It was a perfect storm. Confusion, tension, and even a sense of crisis during the Synod on the Family on this side of the Atlantic, and I can tell you the atmosphere on the ground in Rome was even more fraught.
Milling around outside the Scala Stampa (the Vatican press office) on the last day of the Synod were anxious observers of all types, waiting for the latest document, the latest comment and its latest interpretation. Speculation flew fast and furious, with talk of factions, cabals, and bitter discord among the bishops.
Leading up to that last day was much controversy sparked by the first relatio, a working document issued halfway through the Synod. This document detailed a series of concerns and possible solutions in the pastoral care of the family. Concerns like the general lack of understanding by today’s Catholics of the sacramental and indissoluble nature of marriage, and how poverty and war separates parents from their children.
Right when we thought that the Synodal boat must surely sink, done in by discord, dissension and gossip, a luminescent figure held up his hand and calmed the roiling waters.
The Synod’s mission was to assess the current state of the family, so of course homosexuality, the issue that has become a lightning rod in the West, had to be addressed. Also mentioned was the idea that it might be possible for divorced and civilly remarried Catholics to receive communion.
On one side you had excited and triumphant commentary, declaring that the Church had finally decided to join the rest of the Western world in its “modern” attitudes to divorce, sex, and gender. On the other you had those (not all of the them Catholic) who feared they were being abandoned by one of the last institutions that teaches the sacred nature of the marriage bond, and that to call certain acts wrong is not the same as rejecting the person inclined to those acts.
And so the winds of controversy began to rage. Being here in Rome, certain analogies jump naturally to mind. Because right when we thought that the Synodal boat must surely sink, done in by discord, dissension and gossip, a luminescent figure held up his hand and calmed the roiling waters.
With his usual frank and affectionate manner, Pope Francis addressed the fathers of the Synod.

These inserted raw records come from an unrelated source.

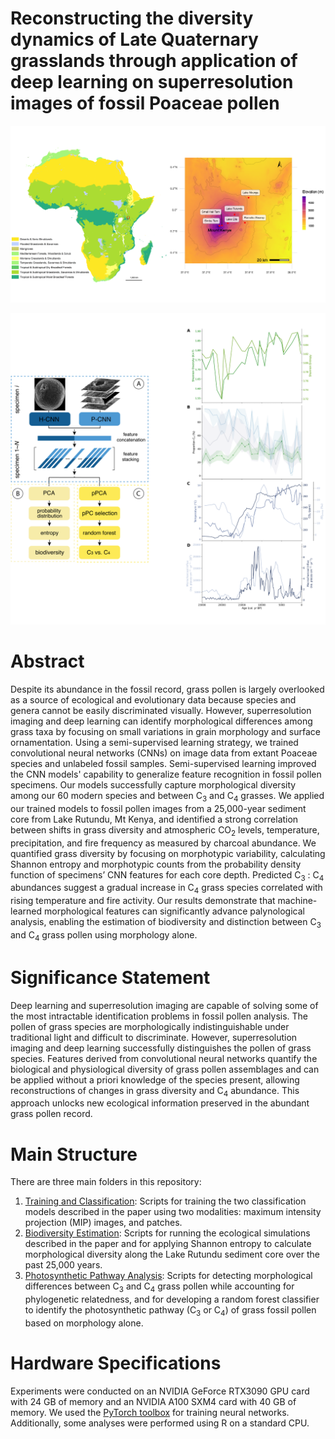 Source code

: # Reconstructing the diversity dynamics of Late Quaternary grasslands through application of deep learning on superresolution images of fossil Poaceae pollen

<p align="center">
  <img src="https://github.com/paleopollen/Pollen_Diversity_Dynamics/blob/main/Figures_Rutundu/Figure_2_MountKenya_Map.png" width="950" title="hover text">
</p>

<p align="center">
  <img src="https://github.com/paleopollen/Pollen_Diversity_Dynamics/blob/main/Figures_Rutundu/Figures_1-4.png" width="750" title="hover text">
</p>
  
# Abstract
Despite its abundance in the fossil record, grass pollen is largely overlooked as a source of ecological and evolutionary data because species and genera cannot be easily discriminated visually. However, superresolution imaging and deep learning can identify morphological differences among grass taxa by focusing on small variations in grain morphology and surface ornamentation. Using a semi-supervised learning strategy, we trained convolutional neural networks (CNNs) on image data from extant Poaceae species and unlabeled fossil samples. Semi-supervised learning improved the CNN models' capability to generalize feature recognition in fossil pollen specimens. Our models successfully capture morphological diversity among our 60 modern species and between C<sub>3</sub> and C<sub>4</sub> grasses. We applied our trained models to fossil pollen images from a 25,000-year sediment core from Lake Rutundu, Mt Kenya, and identified a strong correlation between shifts in grass diversity and atmospheric CO<sub>2</sub> levels, temperature, precipitation, and fire frequency as measured by charcoal abundance. We quantified grass diversity by focusing on morphotypic variability, calculating Shannon entropy and morphotypic counts from the probability density function of specimens’ CNN features for each core depth. Predicted C<sub>3</sub> : C<sub>4</sub> abundances suggest a gradual increase in C<sub>4</sub> grass species correlated with rising temperature and fire activity. Our results demonstrate that machine-learned morphological features can significantly advance palynological analysis, enabling the estimation of biodiversity and distinction between C<sub>3</sub> and C<sub>4</sub> grass pollen using morphology alone.

# Significance Statement 
Deep learning and superresolution imaging are capable of solving some of the most intractable identification problems in fossil pollen analysis. The pollen of grass species are morphologically indistinguishable under traditional light and difficult to discriminate. However, superresolution imaging and deep learning successfully distinguishes the pollen of grass species. Features derived from convolutional neural networks quantify the biological and physiological diversity of grass pollen assemblages and can be applied without a priori knowledge of the species present, allowing reconstructions of changes in grass diversity and C<sub>4</sub> abundance. This approach unlocks new ecological information preserved in the abundant grass pollen record.

# Main Structure 
There are three main folders in this repository:
1. [Training and Classification](https://github.com/paleopollen/Pollen_Diversity_Dynamics/tree/main/00_Training_and_Classification): Scripts for training the two classification models described in the paper using two modalities: maximum intensity projection (MIP) images, and patches.
2. [Biodiversity Estimation](https://github.com/paleopollen/Pollen_Diversity_Dynamics/tree/main/01_Diversity_Estimation): Scripts for running the ecological simulations described in the paper and for applying Shannon entropy to calculate morphological diversity along the Lake Rutundu sediment core over the past 25,000 years. 
3. [Photosynthetic Pathway Analysis](https://github.com/paleopollen/Pollen_Diversity_Dynamics/tree/main/02_Photosynthetic_Pathway_Analysis): Scripts for detecting morphological differences between C<sub>3</sub> and C<sub>4</sub> grass pollen while accounting for phylogenetic relatedness, and for developing a random forest classifier to identify the photosynthetic pathway (C<sub>3</sub> or C<sub>4</sub>) of grass fossil pollen based on morphology alone. 

# Hardware Specifications
Experiments were conducted on an NVIDIA GeForce RTX3090 GPU card with 24 GB of memory and an NVIDIA A100 SXM4 card with 40 GB of memory. We used the [PyTorch toolbox](https://pytorch.org/) for training neural networks. Additionally, some analyses were performed using R on a standard CPU. 

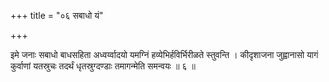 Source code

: +++
title = "०६ सबाधो यं"

+++

इमे जनाः सबाधो बाधसहिता अध्वर्य्वादयो यमग्निं हव्येभिर्हविर्भिरीळते स्तुवन्ति । कीदृशाजना जुह्वानासो यागं कुर्वाणां यतस्रुचः तदर्थं धृतस्रुग्दण्डाः तमागन्मेति समन्वयः ॥ ६ ॥ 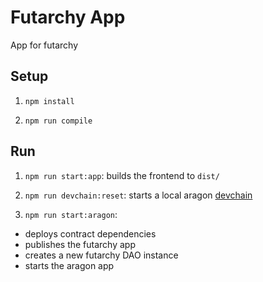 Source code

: # Futarchy App

App for futarchy

## Setup

1. `npm install`

2. `npm run compile`

## Run

1. `npm run start:app`: builds the frontend to `dist/`

2. `npm run devchain:reset`: starts a local aragon [devchain](https://hack.aragon.org/docs/cli-usage.html#aragon-devchain)

3. `npm run start:aragon`:
  * deploys contract dependencies
  * publishes the futarchy app
  * creates a new futarchy DAO instance
  * starts the aragon app

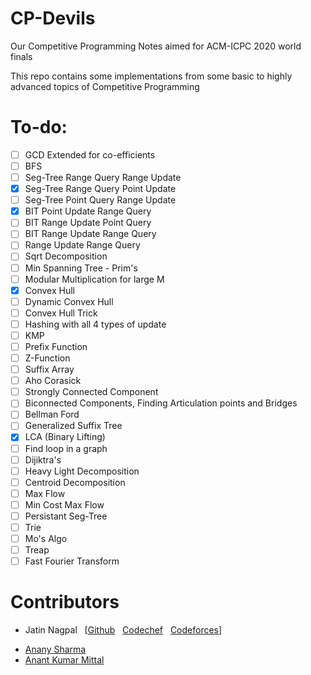 # CP-Devils
Our Competitive Programming Notes aimed for ACM-ICPC 2020 world finals

This repo contains some implementations from some basic to highly advanced topics of Competitive Programming

# To-do:
- [ ] GCD Extended for co-efficients
- [ ] BFS
- [ ] Seg-Tree Range Query Range Update
- [x] Seg-Tree Range Query Point Update
- [ ] Seg-Tree Point Query Range Update
- [x] BIT Point Update Range Query
- [ ] BIT Range Update Point Query
- [ ] BIT Range Update Range Query
- [ ] Range Update Range Query
- [ ] Sqrt Decomposition
- [ ] Min Spanning Tree - Prim's
- [ ] Modular Multiplication for large M
- [x] Convex Hull
- [ ] Dynamic Convex Hull
- [ ] Convex Hull Trick
- [ ] Hashing with all 4 types of update
- [ ] KMP
- [ ] Prefix Function
- [ ] Z-Function
- [ ] Suffix Array
- [ ] Aho Corasick
- [ ] Strongly Connected Component
- [ ] Biconnected Components, Finding Articulation points and Bridges
- [ ] Bellman Ford
- [ ] Generalized Suffix Tree
- [x] LCA (Binary Lifting)
- [ ] Find loop in a graph
- [ ] Dijiktra's
- [ ] Heavy Light Decomposition
- [ ] Centroid Decomposition
- [ ] Max Flow
- [ ] Min Cost Max Flow
- [ ] Persistant Seg-Tree
- [ ] Trie
- [ ] Mo's Algo
- [ ] Treap
- [ ] Fast Fourier Transform

# Contributors
- Jatin Nagpal &nbsp; [[Github](https://github.com/jatin-nagpal)
&nbsp; [Codechef](https://www.codechef.com/users/nagpaljatin141)
&nbsp; [Codeforces](https://codeforces.com/profile/nagpaljatin1411)]
<!-- - [Jatin Nagpal](https://github.com/Jatin-Nagpal) -->
- [Anany Sharma](https://github.com/sharma235)
- [Anant Kumar Mittal](https://github.com/coderanant)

He gave a speech at the end of the meeting which brought ALL of them to their feet for a standing ovation.
He first described the two sides: One, those tempted to inflexibility “wanting to close oneself within the written word, and not allowing oneself to be surprised by God ... it is the temptation of ... the so-called ‘traditionalists’ and the intellectuals.” And two, those with the “temptation to a destructive tendency to goodness, that in the name of a deceptive mercy binds the wounds without first curing them and treating them … it is the temptation of the so-called ‘progressives and liberals.’”
He would have been sad, he said, if those disagreements had not taken place. Instead he heard with joy interventions full of pastoral zeal, of courage, wisdom, and frankness. And no matter what the point of view of the speaker, always without questioning the timeless truths of marriage: the unity, indissolubility, and its openness to life.
He told the bishops that it was his job to guarantee the unity of the Church. He reminded all of them that it is THEIR job to feed their flocks, always without fear, and going out to find them and bring them home, no matter where they are. And he reminded them to trust in the Holy Spirit, who is guiding and safeguarding the barque, even when the storm seems most fierce and the danger of capsizing greatest. With this guidance the Church cannot err.
The next day I was fortunate enough to attend the beatification of Pope Paul VI in St. Peter’s square. It was beautiful in the way only a majestic, solemn ceremony held in the glorious plaza designed by Michelangelo could be. At the end of the Mass, Pope Francis came down through the rows of the faithful in his open car.
All of us, from all parts of the world, with all kinds of viewpoints and under all types of stresses, pressed toward him joyfully. His smile and wave promised each of us the perfect mercy that accepts us with all our hurts and wounds, and offered us the cure that helps us live up to the noble ideals the Church promotes. We raised our hands to wave back to him, in the perfect unity of love.